Likewise with a white cotton skirt I purchased at age sixteen in an open-air market in the south of France.  I was with my dear friend Margaux.  The trip came at the end of a painful and miserable academic year I spent in northwestern France, and the purchase marked the return of sunshine and laughter to my life.  It also commemorated the advent of my independence – I could travel across foreign countries alone, speak the local language, transact with currency I had earned myself, and make decisions about my wardrobe without consulting anyone.  I wore the skirt on walks through Provencal towns and while I read Somerset Maugham on the Mediterranean shore at L’Hôtel Belles Rives on the Cap D’Antibes.  F. Scott Fitzgerald lived in that hotel while he wrote Tender is the Night.  I remember sitting at the end of the dock alone with a glass of sherry I’d charged to my room while an enormous moon filled the black bay with scintillating light.  The water was luminous with pale, cool wonder, and I gazed upon it as if it was all a giant platter being offered to me so I could pick my adventure.  The whole world flashed and danced before me on that Mediterranean bay and every inch of it seemed utterly available to me.

Next went a thick wooly grey skirt I’d purchased in a little shop in Vienna at age nineteen.  I badly wanted to see Vienna at Christmastime, so during my year abroad in Italy I stopped there for a few days before flying home to spend the holidays with my family in California.  The weather was absolutely terrible and freezing – but oh what a pleasure to keep warm in a city designed to let one do so in such gilded luxury.  With my friend Lauren I raced over a mile through a slushy blizzard to see Sigmund Freud’s apartment before it closed, wet snow driven sideways into my inadequate clothing as we got lost and more lost.  We made it at last, and after the odd tour through the odd doctor’s dwelling decided to spend our evening at the Sacher Hotel sipping muddy coffee and indulging in the famous chocolate torte.  I decided the days of a student’s standard for travel attire were over.  I saw the skirt in a window, bought it, and contemplated the importance of my life’s aesthetic while I ate my torte.  If I desired beauty, then for beauty I would labor. 

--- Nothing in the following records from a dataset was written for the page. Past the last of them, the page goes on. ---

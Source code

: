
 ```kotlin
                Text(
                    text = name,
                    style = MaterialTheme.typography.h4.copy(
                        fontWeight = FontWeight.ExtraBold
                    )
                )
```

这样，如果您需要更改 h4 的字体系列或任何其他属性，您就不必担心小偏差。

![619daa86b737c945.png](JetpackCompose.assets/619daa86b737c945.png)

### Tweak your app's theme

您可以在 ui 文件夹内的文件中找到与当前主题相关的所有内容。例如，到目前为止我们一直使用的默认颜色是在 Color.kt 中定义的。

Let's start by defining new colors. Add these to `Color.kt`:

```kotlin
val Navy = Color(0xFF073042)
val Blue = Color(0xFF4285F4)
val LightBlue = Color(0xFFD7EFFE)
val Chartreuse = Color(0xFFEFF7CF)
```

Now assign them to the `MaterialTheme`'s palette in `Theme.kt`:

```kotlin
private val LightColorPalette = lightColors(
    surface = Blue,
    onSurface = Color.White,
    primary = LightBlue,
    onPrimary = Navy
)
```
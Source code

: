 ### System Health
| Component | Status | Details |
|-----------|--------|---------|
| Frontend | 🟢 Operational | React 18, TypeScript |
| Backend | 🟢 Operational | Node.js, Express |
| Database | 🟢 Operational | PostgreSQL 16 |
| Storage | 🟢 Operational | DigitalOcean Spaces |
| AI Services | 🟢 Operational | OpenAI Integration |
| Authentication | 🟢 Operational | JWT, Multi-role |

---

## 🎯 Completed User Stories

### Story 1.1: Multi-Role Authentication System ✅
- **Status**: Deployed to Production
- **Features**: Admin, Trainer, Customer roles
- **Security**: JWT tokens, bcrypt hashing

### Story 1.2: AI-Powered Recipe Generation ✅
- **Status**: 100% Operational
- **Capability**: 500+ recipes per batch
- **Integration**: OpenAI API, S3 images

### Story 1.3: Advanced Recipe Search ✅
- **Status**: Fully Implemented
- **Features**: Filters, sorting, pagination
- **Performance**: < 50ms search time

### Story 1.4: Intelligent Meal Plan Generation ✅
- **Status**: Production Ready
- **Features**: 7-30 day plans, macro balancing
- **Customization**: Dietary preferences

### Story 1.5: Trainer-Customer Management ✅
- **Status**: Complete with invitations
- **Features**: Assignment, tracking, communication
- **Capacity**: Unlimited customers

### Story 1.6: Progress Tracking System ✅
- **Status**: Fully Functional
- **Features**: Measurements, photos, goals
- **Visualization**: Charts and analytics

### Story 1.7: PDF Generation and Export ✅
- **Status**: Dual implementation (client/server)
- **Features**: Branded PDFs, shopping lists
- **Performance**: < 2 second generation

I also discarded a red and blue skirt I wore on a tour of Morocco with my brother at age twenty-one, my first real rough-and-tumble jaunt through a really foreign land.  I wore it while the locals gawked and snickered at us when we were served sheep’s brains and when a monkey climbed up my body while I was buying spices for my mother.  I discarded some kakhis I pulled out of the end-of-the-term Goodwill box in my boarding school dormitory, an old boyfriend’s lacrosse shorts, the first designer dress I bought in Paris.

I have continued to dig and pack and give away.  In the course of this personal archaeology, this move seems to be as much about the past as it is about the future.  These items are monuments to the instances of great change in my life, and they have had their time.  As I sort my things, I am breathless to find over and over again the same thing: I have gotten what I wanted.  I sought adventure and romance and I have gotten it.  I have ached for understanding and scraped away at hard fact to find real Truth.  I have left and I have returned, I have gotten together and broken up. 

At age twenty-five, I feel I am just reaching a critical mass of memories to begin proving that God’s promises are, in fact, true.  As memories continue to race through my mind, I understand that they are not being sent to me by mere Nostalgia, but by Hope itself – that I might be buoyed up into a more stately mansion by the goodness they prove.